Mothers’ depressive symptoms may affect parenting behaviours related to children's eating habits or physical activity in ways that may contribute to obesity among their children( Reference McConley, Mrug and Gilliland 14 ). For example, some studies show that mothers exhibiting depressive symptoms have a lower likelihood of breast-feeding( Reference McLearn, Minkovitz and Strobino 15 ). The exclusive use of breast-feeding until 6 months, with continuation as complementary foods are introduced through 1 year of age, is associated with improved nutrition among infants and a 15–30 % reduction in obesity rates later in life( 16 ). The substitution of breast-feeding with bottled formula or cow's milk has been associated with poorer self-regulation and excessive weight gain in infancy, and may lead to an increased likelihood of child overweight at later ages( 16 ). Further, mothers with depression are more likely to be overweight themselves( Reference Luppino, De Wit and Bouvy 17 ) and may model poorer health habits. Establishing and maintaining regular mealtimes, meal preparation or naptime routines is often difficult for families with mothers facing depressive symptoms( Reference McLearn, Minkovitz and Strobino 10 , Reference McLearn, Minkovitz and Strobino 15 ), which may lead to skipped or irregular meals and, subsequently, reduced or higher energy intake among their children. Further, children may experience metabolic abnormalities stemming from the increased stress of living with a mother exhibiting depressive symptoms( Reference Siervo, Wells and Cizza 18 ).

Indeed, a growing body of evidence suggests that exposure to maternal depressive symptoms may negatively impact young children's growth and health( Reference Casey, Goolsby and Berkowitz 19 , Reference Surkan, Kennedy and Hurley 20 ). However, while some research has linked maternal depressive symptoms to an increased likelihood of being underweight among young children in certain developing countries or ethnic groups in the USA( Reference Rahman, Iqbal and Bunn 21 , Reference Anoop 22 ), other research in Europe, Africa, and North and South America has found no associations( Reference Casey, Goolsby and Berkowitz 19 , Reference Surkan, Kawachi and Ryan 23 ). Similarly, the limited research on maternal depressive symptoms and child height and weight has produced mixed results, with some studies finding positive associations between exposure to maternal depressive symptoms during infancy and their children's subsequent probability of being overweight( Reference McConley, Mrug and Gilliland 14 , Reference Surkan, Kawachi and Peterson 24 ) and others finding no association with weight( Reference Grote, Vik and Von Kries 25 , Reference Ajslev, Andersen and Ingstrup 26 ) or height outcomes( Reference Ertel, Koenen and Rich-Edwards 27 ).

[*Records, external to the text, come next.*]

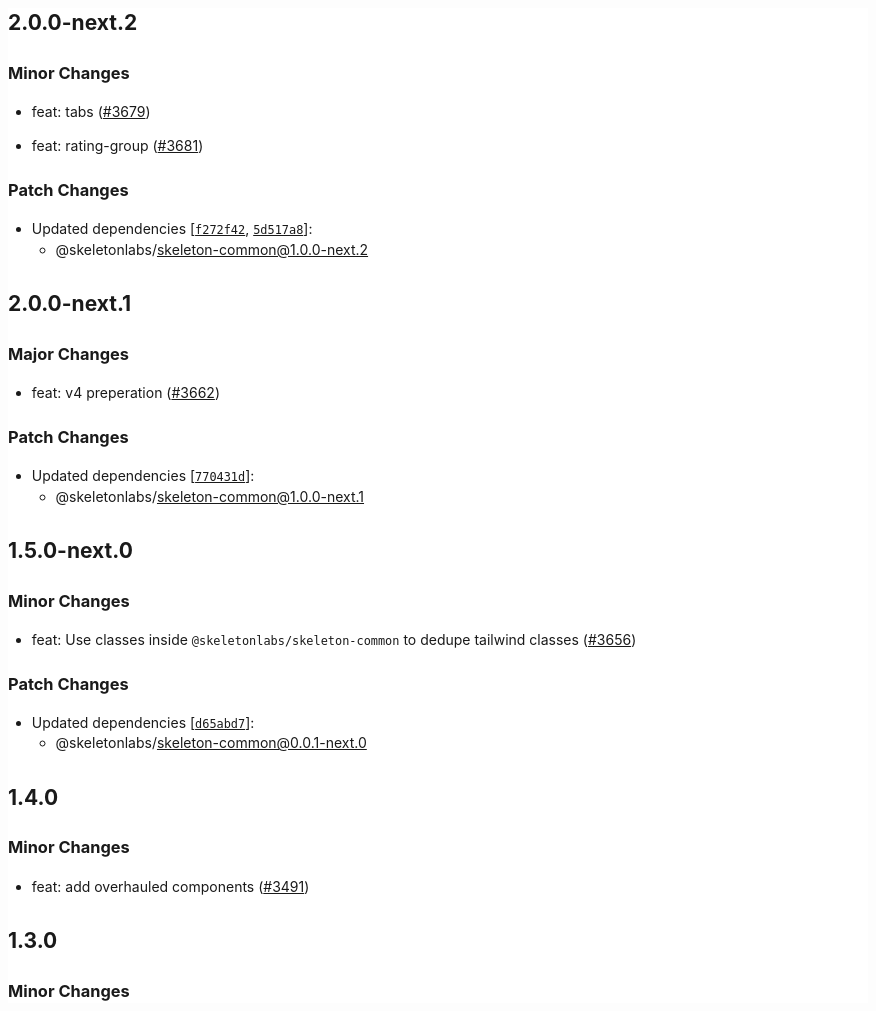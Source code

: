 ## 2.0.0-next.2

### Minor Changes

- feat: tabs ([#3679](https://github.com/skeletonlabs/skeleton/pull/3679))

- feat: rating-group ([#3681](https://github.com/skeletonlabs/skeleton/pull/3681))

### Patch Changes

- Updated dependencies [[`f272f42`](https://github.com/skeletonlabs/skeleton/commit/f272f42ae2a92648d275618089a5c41aaf4efe13), [`5d517a8`](https://github.com/skeletonlabs/skeleton/commit/5d517a840ac27bea4d5fd2fd2b150abf779075b0)]:
  - @skeletonlabs/skeleton-common@1.0.0-next.2

## 2.0.0-next.1

### Major Changes

- feat: v4 preperation ([#3662](https://github.com/skeletonlabs/skeleton/pull/3662))

### Patch Changes

- Updated dependencies [[`770431d`](https://github.com/skeletonlabs/skeleton/commit/770431da15a354c66ef69cc0df5049e893147e2f)]:
  - @skeletonlabs/skeleton-common@1.0.0-next.1

## 1.5.0-next.0

### Minor Changes

- feat: Use classes inside `@skeletonlabs/skeleton-common` to dedupe tailwind classes ([#3656](https://github.com/skeletonlabs/skeleton/pull/3656))

### Patch Changes

- Updated dependencies [[`d65abd7`](https://github.com/skeletonlabs/skeleton/commit/d65abd7c5bd9e694aeeaa3b54310971e63e8de50)]:
  - @skeletonlabs/skeleton-common@0.0.1-next.0

## 1.4.0

### Minor Changes

- feat: add overhauled components ([#3491](https://github.com/skeletonlabs/skeleton/pull/3491))

## 1.3.0

### Minor Changes
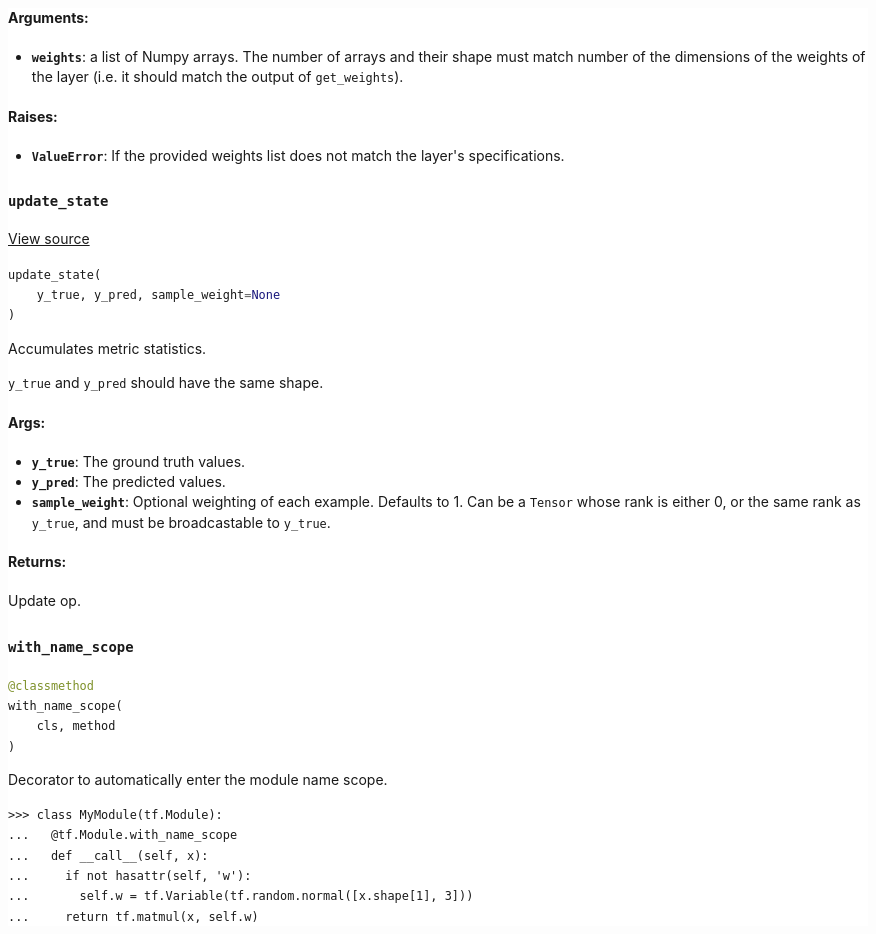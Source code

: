 #### Arguments:

*   <b>`weights`</b>: a list of Numpy arrays. The number of arrays and their
    shape must match number of the dimensions of the weights of the layer (i.e.
    it should match the output of `get_weights`).

#### Raises:

*   <b>`ValueError`</b>: If the provided weights list does not match the layer's
    specifications.

<h3 id="update_state"><code>update_state</code></h3>

<a target="_blank" href="https://github.com/tensorflow/ranking/tree/master/tensorflow_ranking/python/keras/metrics.py">View
source</a>

```python
update_state(
    y_true, y_pred, sample_weight=None
)
```

Accumulates metric statistics.

`y_true` and `y_pred` should have the same shape.

#### Args:

*   <b>`y_true`</b>: The ground truth values.
*   <b>`y_pred`</b>: The predicted values.
*   <b>`sample_weight`</b>: Optional weighting of each example. Defaults to 1.
    Can be a `Tensor` whose rank is either 0, or the same rank as `y_true`, and
    must be broadcastable to `y_true`.

#### Returns:

Update op.

<h3 id="with_name_scope"><code>with_name_scope</code></h3>

```python
@classmethod
with_name_scope(
    cls, method
)
```

Decorator to automatically enter the module name scope.

```
>>> class MyModule(tf.Module):
...   @tf.Module.with_name_scope
...   def __call__(self, x):
...     if not hasattr(self, 'w'):
...       self.w = tf.Variable(tf.random.normal([x.shape[1], 3]))
...     return tf.matmul(x, self.w)
```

Much of this previous work relies on international or cross-sectional samples. Two notable exceptions using longitudinal data examined children's exposure to maternal depressive symptoms during infancy and their later weight and growth outcomes. One study found that children exposed to maternal depressive symptoms at all three measured time points during infancy were 2·1 times more likely to be overweight in elementary school than their peers( Reference Wang, Anderson and Dalton 28 ); however, their sample of 1090 children was relatively advantaged, limiting its generalizability. The second study, using data on 6550 singleton children from the nationally representative Early Childhood Longitudinal Study-Birth Cohort (ECLS-B), found that children exposed to postpartum maternal depressive symptoms had a 40 % increased odds of being in the 10th percentile or lower for measures of height-for-age for children aged 4 and 5 years( Reference Surkan, Ettinger and Ahmed 29 ). Although these studies controlled for numerous household, maternal and child characteristics, analyses remain vulnerable to omitted variable bias resulting from factors related to both children's weight and maternal depressive symptoms, such as residential mobility or neighbourhood characteristics (e.g. the availability of parks or healthy foods)( Reference Grigsby-Toussaint, Chi and Fiese 30 , Reference Powell and Bao 31 ). Further, both of these studies examined postpartum depression and children's later growth; thus, the contemporaneous associations between mothers’ depressive symptoms and children's eating habits and growth remain unclear.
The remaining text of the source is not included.